Problem to work on ▸ Within the material below, how many lines include "begin"? Answer with the count only.

Data ▸
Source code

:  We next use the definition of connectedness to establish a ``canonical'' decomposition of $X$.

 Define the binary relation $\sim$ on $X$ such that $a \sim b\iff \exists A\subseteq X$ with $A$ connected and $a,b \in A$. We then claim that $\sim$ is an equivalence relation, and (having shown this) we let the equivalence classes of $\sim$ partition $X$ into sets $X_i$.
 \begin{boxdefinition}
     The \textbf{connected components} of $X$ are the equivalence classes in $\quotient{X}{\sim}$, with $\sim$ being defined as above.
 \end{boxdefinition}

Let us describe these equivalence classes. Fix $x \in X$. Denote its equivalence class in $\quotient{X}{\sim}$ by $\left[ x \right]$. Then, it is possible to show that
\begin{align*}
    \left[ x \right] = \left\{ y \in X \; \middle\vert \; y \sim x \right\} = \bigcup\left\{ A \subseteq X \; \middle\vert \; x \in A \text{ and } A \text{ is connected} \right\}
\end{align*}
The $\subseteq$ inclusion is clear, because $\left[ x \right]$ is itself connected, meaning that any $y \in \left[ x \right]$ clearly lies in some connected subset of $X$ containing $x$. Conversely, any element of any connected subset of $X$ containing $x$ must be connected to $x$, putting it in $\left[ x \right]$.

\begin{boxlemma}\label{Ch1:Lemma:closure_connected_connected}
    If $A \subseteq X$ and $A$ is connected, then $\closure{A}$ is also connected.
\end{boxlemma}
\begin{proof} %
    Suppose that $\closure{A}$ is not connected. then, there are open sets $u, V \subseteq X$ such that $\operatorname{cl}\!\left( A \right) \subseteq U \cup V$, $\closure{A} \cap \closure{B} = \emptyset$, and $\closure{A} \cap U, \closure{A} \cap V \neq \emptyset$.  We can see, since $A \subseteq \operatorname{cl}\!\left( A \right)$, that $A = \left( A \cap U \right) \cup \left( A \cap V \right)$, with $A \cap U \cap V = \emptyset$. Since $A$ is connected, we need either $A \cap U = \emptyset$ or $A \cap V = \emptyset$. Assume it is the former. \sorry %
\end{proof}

Written response ▸ 4